Malaysia Arrests Nuclear Network Suspect
Sri Lankan Accused of Helping Pakistani Sell Arms Components to Libya, Iran
By Alan Sipress and Ellen Nakashima
Washington Post Foreign Service
Saturday, May 29, 2004; Page A21
JAKARTA, Indonesia, May 28 -- A Sri Lankan businessman who helped Pakistani scientist Abdul Qadeer Khan build a secret international network for supplying nuclear material and equipment was arrested by Malaysian police on Friday for threatening national security, officials said.
Police detained Buhary Syed Abu Tahir three months after they released a report, based largely on his interrogation, detailing how Khan provided Libya with enriched uranium and equipment that could be used in developing weapons and how he provided Iran with components for its nuclear program.
Though Malaysian police said in February that Tahir had committed no crime, they are holding him under the country's internal security act, which allows suspects to be detained without charges or trial, Malaysian officials said.
Police had opened the investigation after U.S. and British intelligence agents informed local authorities late last year that Malaysian-manufactured parts for building centrifuges used in making weapons-grade uranium had been found aboard a German-owned ship bound for Libya. The discovery proved to be a major breakthrough in efforts to unravel Khan's network.
Tahir remains a central figure in the investigation along with two other alleged Khan associates -- Swiss engineer Friedrich Tinner and British businessman Peter Griffin. All three have been scrutinized for possible arms proliferation activity at various times over more than two decades.
In 1980, following complaints from the United States, Swiss authorities examined a company where Tinner was export director for possible violations of export laws in the sale of industrial valves to Pakistan's nuclear program. Neither he nor the company, which he left, was charged with any crime.
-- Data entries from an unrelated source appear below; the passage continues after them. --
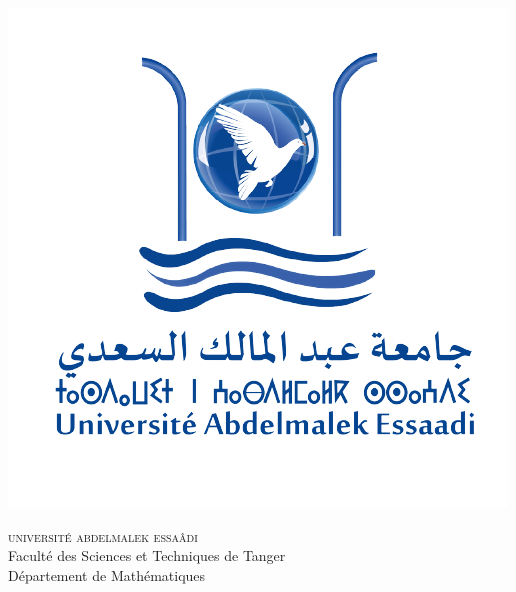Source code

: \begin{titlepage}

\begin{minipage}{.15\textwidth}
    \begin{flushleft}
        \includegraphics[width=\textwidth]{IMAGES/logo_uae.png}
    \end{flushleft}
\end{minipage}%
\begin{minipage}{.7\textwidth}
    \begin{center}
        {\scshape \Large
        université abdelmalek essaâdi\\
        }
        {\large
        Faculté des Sciences et Techniques de Tanger\\
        }
        {\large Département de Mathématiques \\
        }
    \end{center}
\end{minipage}%
\begin{minipage}{.15\textwidth}
    \begin{flushright}

\end{flushright}
\end{minipage}
\end{titlepage}

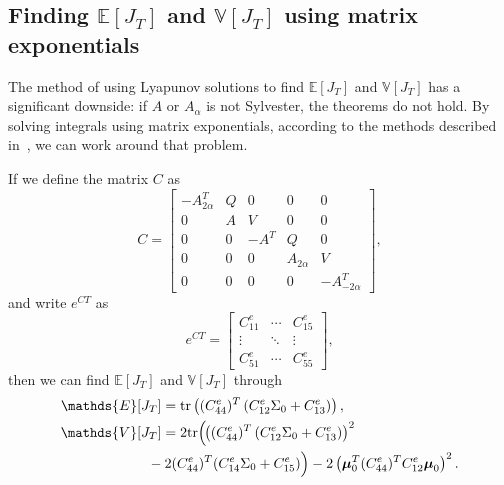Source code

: \documentclass[twocolumn]{autart}
\newcommand{\ve}[1]{{\boldsymbol{#1}}} \newcommand{\tr}{\mbox{tr}} \newcommand{\ex}{\mathds{E}} \newcommand{\va}{\mathds{V}}
\begin{document}
\subsection{Finding $\ex[J_T]$ and $\va[J_T]$ using matrix exponentials}

The method of using Lyapunov solutions to find $\ex[J_T]$ and $\va[J_T]$ has a significant downside: if $A$ or $A_\alpha$ is not Sylvester, the theorems do not hold. By solving integrals using matrix exponentials, according to the methods described in~\cite{MatrixExponentials}, we can work around that problem.

\begin{thm}\label{th:MatrixExponentialsForCostMeanAndVariance}
If we define the matrix $C$ as
\begin{equation}
C = \begin{bmatrix}
-A_{2\alpha}^T & Q & 0 & 0 & 0 \\
0 & A & V & 0 & 0 \\
0 & 0 & -A^T & Q & 0 \\
0 & 0 & 0 & A_{2\alpha} & V \\
0 & 0 & 0 & 0 & -A_{-2\alpha}^T
\end{bmatrix},
\end{equation}
and write $e^{CT}$ as
\begin{equation}
e^{CT} = \begin{bmatrix}
C_{11}^e & \cdots & C_{15}^e \\
\vdots & \ddots & \vdots \\
C_{51}^e & \cdots & C_{55}^e
\end{bmatrix},
\end{equation}
then we can find $\ex[J_T]$ and $\va[J_T]$ through
\begin{align}
\ex[J_T] & = \tr\left((C_{44}^e)^T \left(C_{12}^e \Sigma_0 + C_{13}^e\right)\right), \label{eq:FiniteTimeMatrixExponentialCostMean} \\
\va[J_T] & = 2\tr\Big(\hspace{-3pt}\left((C_{44}^e)^T \left(C_{12}^e \Sigma_0 + C_{13}^e\right)\right)^2 \label{eq:FiniteTimeMatrixExponentialCostVariance} \\
& \hspace{-10pt} - 2(C_{44}^e)^T (C_{14}^e \Sigma_0 + C_{15}^e)\Big) - 2\left(\ve{\mu}_0^T (C_{44}^e)^T C_{12}^e \ve{\mu}_0\right)^2. \nonumber
\end{align}
\end{thm}
\end{document}
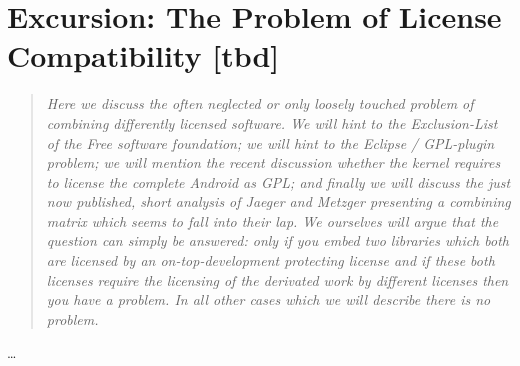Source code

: %
%
%
%
%



\section{Excursion: The Problem of License Compatibility [tbd]}
\footnotesize
\begin{quote}\itshape
Here we discuss the often neglected or only loosely touched problem of combining
differently licensed software. We will hint to the Exclusion-List of the Free
software foundation; we will hint to the Eclipse / GPL-plugin problem; we will
mention the recent discussion whether the kernel requires to license the
complete Android as GPL; and finally we will discuss the just now published, short
analysis of Jaeger and Metzger presenting a combining matrix which seems to fall
into their lap. We ourselves will argue that the question can simply be answered:
only if you embed two libraries which both are licensed by an
on-top-development protecting license and if these both licenses require the
licensing of the derivated work by different licenses then you have a problem.
In all other cases which we will describe there is no problem.
\end{quote}
\normalsize
\ldots

%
Swiss officials said this year that they had opened an inquiry into a Tinner family company concerning alleged dealings with Khan, in light of information provided by Malaysian police.
Griffin, who allegedly collaborated with Tahir in drawing up plans for a machine shop to manufacture centrifuge components in Libya, was the subject of a British investigation in the 1970s into alleged business ties with Khan, then one of the leaders of Pakistan's nuclear research program.
Investigators now believe Khan built his nuclear trading scheme around essentially the same network of foreign middlemen and manufacturers that he began assembling three decades ago to circumvent restrictions on sensitive technology that Pakistan needed to build a nuclear bomb.
Tahir's association with Khan dates to 1985, when Tahir took over the management of a Dubai-based family business, SMB Group, and secured a contract to sell air conditioners to Khan's research lab, according to a Malaysian police report. The report said he subsequently moved to Malaysia, where he married a diplomat's daughter and invested in several successful businesses, forging partnerships with, among others, the son of the current prime minister, Abdullah Ahmad Badawi.
Tahir became involved in Khan's proliferation network in the mid-1990s. He helped Khan organize the shipment of centrifuge components from Pakistan through Dubai to Iran, for which Khan was given two briefcases filled with $3 million in cash, according to the account Tahir gave investigators.
A senior Malaysian government official said Tahir was seeking to build a cover for nuclear-related activities in the country by developing relationships with credible business people so he would be seen as having clout and money.
By 2001, however, that cover was beginning to fray when a trial in London's Southwark Crown Court cast light on Tahir's role in procuring restricted equipment for Khan's laboratory.
The accused in the trial was not Tahir but Abu Bakr Siddiqui, his friend and partner in a thriving London-based import-export business that dealt mostly in microelectronic parts, according to Siddiqui's attorney, Andrew Trollope. The prosecution established that Siddiqui was also personally acquainted with Khan, a family friend whom he reverently addressed as Doctor Sahib.
In 1999, Khan asked Tahir and Siddiqui to arrange several shipments of equipment from Britain, according to information made public at the trial. The shipments included a 12-ton heat treatment furnace, a high-specification measuring machine, an overhead crane and high-strength aluminum bars. The customers were listed on shipping papers as Peoples Steel Mill in Karachi and UETC in Islamabad, and Tahir provided a false end-user certificate, according to Trollope.